I was stunned. Not that there could be someone who doesn’t like puns, but that such a person could be a close friend. I mean, I’m me. Like pretty much everyone who loves language, I can’t help but be aware of the acoustic properties of words. And this will inevitably cause connections in my head between words, which will of course lead to connections between the ideas those words carry with them, and sometimes that connection will take the form of a line of a song (or, god help you all, a poem), or a nice sentence, but very often it will take the form of a pun. This word sounds like that word, and here is how their subject matter can connect. What I mean is, on a certain level, I cannot help but be aware of word play, and when one comes to mind that passes my not-terribly-high standards of humor, I’m inclined to let it out. Therefore, I was amazed that someone could actually like me but not like puns.

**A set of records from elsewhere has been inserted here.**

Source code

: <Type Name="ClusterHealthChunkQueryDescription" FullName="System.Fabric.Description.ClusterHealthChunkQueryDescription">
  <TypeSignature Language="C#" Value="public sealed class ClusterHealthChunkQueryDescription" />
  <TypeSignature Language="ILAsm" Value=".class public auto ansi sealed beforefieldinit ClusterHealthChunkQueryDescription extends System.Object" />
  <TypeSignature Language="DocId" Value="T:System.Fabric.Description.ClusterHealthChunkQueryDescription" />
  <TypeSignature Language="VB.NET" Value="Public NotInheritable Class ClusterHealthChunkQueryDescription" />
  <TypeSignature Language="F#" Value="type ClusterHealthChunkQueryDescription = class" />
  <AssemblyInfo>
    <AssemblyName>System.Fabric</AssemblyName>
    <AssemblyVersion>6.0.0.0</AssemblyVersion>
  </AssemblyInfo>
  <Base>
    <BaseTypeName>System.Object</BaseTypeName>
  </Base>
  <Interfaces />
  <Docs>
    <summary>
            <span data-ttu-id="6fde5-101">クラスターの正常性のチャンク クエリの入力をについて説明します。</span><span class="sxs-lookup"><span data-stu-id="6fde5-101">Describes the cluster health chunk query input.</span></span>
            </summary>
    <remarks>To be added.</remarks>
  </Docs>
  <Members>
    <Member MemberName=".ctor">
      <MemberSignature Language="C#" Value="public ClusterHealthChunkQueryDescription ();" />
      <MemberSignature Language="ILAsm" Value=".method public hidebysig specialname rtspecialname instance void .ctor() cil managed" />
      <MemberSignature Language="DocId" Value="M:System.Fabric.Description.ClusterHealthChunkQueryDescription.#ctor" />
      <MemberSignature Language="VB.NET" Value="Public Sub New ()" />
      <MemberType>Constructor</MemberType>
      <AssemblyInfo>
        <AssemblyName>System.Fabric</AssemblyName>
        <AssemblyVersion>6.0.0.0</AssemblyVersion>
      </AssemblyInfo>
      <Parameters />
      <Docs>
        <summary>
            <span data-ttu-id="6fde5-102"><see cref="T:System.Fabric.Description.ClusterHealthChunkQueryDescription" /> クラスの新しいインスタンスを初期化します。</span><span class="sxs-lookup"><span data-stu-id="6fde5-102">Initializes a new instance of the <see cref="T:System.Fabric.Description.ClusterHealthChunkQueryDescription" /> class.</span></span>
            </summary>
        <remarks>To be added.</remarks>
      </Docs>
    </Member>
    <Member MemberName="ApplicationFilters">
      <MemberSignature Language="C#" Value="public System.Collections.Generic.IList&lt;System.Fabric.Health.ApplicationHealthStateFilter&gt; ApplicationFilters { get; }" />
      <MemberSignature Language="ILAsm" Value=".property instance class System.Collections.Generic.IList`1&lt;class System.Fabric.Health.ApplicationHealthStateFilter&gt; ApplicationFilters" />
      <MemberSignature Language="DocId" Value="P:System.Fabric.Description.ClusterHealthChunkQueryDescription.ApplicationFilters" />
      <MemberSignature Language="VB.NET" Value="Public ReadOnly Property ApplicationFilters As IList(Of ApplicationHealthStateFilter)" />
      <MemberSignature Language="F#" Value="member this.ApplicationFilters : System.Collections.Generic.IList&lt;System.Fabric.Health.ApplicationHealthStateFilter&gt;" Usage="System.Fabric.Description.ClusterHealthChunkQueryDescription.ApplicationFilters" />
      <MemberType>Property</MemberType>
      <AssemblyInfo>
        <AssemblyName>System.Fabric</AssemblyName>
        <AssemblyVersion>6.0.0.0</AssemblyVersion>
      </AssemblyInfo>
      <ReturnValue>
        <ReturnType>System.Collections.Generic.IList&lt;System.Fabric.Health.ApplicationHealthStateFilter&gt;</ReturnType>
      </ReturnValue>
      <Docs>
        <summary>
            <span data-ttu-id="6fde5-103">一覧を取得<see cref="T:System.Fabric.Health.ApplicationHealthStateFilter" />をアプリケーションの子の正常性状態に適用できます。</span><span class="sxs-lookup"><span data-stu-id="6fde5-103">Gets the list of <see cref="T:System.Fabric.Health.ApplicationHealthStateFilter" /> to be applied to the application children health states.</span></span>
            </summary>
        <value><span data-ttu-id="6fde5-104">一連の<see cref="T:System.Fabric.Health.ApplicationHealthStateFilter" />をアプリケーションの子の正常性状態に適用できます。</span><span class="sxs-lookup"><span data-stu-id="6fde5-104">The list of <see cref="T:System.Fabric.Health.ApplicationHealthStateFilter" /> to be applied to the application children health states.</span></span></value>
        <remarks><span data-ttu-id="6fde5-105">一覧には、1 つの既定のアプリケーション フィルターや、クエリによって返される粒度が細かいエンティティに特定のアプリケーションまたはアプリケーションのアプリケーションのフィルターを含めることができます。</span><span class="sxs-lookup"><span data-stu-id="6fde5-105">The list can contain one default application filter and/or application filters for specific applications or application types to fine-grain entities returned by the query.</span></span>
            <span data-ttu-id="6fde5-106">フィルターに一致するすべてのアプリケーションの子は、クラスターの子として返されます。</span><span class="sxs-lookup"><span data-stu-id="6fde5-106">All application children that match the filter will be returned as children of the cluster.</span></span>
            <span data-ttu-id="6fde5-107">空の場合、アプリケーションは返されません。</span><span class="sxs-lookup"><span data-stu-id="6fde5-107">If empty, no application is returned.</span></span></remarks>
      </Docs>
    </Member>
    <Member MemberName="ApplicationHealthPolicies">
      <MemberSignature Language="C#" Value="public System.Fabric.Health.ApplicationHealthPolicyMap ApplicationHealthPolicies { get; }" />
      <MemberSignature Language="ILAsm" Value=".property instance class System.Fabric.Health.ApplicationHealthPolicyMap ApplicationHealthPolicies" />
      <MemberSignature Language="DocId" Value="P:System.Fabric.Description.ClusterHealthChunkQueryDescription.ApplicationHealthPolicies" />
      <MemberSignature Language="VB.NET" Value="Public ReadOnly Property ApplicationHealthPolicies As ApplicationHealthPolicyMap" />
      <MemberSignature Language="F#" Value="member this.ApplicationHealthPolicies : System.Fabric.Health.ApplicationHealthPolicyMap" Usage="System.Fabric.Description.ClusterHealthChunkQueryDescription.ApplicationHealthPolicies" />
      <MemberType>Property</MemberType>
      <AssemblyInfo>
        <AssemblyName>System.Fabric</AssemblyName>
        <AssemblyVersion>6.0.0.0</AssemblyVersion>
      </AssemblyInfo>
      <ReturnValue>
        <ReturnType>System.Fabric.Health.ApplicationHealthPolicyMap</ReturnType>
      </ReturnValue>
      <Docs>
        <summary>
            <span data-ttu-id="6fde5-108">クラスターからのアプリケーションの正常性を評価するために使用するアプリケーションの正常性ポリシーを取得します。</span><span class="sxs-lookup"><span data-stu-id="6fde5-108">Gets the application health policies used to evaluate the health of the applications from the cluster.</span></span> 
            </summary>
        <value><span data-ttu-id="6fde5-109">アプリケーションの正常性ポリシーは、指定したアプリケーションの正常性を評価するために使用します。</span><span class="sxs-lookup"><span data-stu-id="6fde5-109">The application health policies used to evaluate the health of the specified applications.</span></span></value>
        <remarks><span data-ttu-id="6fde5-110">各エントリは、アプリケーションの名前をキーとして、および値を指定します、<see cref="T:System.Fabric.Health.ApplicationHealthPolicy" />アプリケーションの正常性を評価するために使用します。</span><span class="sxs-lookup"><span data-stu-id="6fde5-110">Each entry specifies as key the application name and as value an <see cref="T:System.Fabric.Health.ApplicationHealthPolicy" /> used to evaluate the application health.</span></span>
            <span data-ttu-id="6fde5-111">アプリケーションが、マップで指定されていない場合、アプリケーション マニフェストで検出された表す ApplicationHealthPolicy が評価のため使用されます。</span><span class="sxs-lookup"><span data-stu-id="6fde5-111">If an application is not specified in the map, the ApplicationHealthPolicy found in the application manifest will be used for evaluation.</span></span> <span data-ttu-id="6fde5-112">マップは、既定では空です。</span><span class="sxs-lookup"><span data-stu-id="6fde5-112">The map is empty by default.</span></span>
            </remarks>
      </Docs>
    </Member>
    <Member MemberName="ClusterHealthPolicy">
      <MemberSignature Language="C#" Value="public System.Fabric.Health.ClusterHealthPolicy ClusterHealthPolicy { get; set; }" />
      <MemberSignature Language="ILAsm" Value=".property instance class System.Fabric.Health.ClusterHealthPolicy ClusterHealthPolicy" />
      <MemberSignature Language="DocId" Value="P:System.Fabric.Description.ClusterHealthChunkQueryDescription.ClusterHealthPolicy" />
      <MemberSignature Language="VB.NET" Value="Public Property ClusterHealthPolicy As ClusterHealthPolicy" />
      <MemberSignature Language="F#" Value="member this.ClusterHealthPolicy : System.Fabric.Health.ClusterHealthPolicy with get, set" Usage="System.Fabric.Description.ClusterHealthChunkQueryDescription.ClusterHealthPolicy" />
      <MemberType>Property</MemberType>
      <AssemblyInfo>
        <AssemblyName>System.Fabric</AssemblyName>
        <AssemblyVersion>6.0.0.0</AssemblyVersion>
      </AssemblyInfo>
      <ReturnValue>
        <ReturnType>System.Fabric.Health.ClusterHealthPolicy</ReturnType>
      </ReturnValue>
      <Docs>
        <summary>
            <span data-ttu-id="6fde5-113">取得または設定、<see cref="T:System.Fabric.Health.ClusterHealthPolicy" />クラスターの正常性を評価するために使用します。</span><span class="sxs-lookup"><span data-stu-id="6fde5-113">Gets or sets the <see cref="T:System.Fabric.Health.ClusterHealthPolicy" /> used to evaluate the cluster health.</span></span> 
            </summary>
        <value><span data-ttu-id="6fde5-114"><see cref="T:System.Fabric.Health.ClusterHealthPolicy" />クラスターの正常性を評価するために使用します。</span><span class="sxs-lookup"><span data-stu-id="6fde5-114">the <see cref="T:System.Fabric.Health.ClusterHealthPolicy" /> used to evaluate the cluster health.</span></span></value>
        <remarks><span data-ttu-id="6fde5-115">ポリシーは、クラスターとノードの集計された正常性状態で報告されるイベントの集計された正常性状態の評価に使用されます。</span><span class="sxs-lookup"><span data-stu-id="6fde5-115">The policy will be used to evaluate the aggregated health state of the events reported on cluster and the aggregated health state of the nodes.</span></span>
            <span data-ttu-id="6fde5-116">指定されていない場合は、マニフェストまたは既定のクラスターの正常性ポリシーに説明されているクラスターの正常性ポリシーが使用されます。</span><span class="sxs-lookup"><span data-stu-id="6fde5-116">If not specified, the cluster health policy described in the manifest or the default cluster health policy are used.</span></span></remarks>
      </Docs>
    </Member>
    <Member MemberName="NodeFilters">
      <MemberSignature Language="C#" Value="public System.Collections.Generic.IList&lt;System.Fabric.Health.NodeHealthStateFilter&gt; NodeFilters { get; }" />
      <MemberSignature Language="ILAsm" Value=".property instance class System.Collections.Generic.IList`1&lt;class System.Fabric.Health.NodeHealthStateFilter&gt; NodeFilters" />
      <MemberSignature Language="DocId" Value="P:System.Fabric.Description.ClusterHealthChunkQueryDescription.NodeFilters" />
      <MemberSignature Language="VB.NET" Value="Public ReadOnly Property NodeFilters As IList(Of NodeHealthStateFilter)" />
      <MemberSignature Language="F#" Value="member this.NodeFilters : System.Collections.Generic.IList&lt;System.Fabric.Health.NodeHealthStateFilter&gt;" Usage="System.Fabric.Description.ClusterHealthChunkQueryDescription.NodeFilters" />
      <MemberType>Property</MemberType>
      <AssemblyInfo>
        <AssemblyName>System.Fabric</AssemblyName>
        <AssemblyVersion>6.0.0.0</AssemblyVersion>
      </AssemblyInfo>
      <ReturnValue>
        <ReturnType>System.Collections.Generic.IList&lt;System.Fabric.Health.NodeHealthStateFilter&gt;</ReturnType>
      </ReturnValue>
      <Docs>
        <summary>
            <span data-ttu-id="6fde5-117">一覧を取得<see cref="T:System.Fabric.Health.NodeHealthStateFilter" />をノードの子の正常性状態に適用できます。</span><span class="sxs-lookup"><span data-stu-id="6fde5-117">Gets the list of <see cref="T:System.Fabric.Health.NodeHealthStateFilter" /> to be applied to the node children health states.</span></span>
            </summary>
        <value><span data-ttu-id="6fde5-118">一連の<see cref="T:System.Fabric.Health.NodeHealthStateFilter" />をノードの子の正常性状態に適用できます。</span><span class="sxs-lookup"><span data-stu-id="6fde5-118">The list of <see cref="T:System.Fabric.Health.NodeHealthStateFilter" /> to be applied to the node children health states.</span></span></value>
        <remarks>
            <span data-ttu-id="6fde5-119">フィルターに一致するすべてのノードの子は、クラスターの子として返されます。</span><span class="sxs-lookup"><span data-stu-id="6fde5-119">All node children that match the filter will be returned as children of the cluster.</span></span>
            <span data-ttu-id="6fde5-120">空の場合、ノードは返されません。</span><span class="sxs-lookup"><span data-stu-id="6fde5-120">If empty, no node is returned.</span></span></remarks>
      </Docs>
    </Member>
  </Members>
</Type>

Then she went on, and the proverbial light bulb went on in my head.
“It’s just that sometimes I have conversations with people and it seems like they aren’t interested in what I’m saying, they’re just waiting for the next opportunity to make a pun.”
Oh. Ouch. Yeah.
How can I argue? I’ve not only done it, but I realized, as she spoke, that I’d been irritated by the same thing.
This does not, in my opinion, mean, “stop making puns,” it means, “be aware of the context.” If someone is talking about something that matters to him or her, that is actually important and meaningful, or even a subject that person is interested in and believes you are too, turning it into an opportunity for humor can be rude, disrespectful, hurtful. Of course, it isn’t easy, because sometimes it can be exactly perfect in the sense of breaking the tension in an agreeable way. That’s the thing about interactions with us monkeys: nothing is simple, nothing is easy.
But, anyway, this is something for those of us whose minds work that way to think about.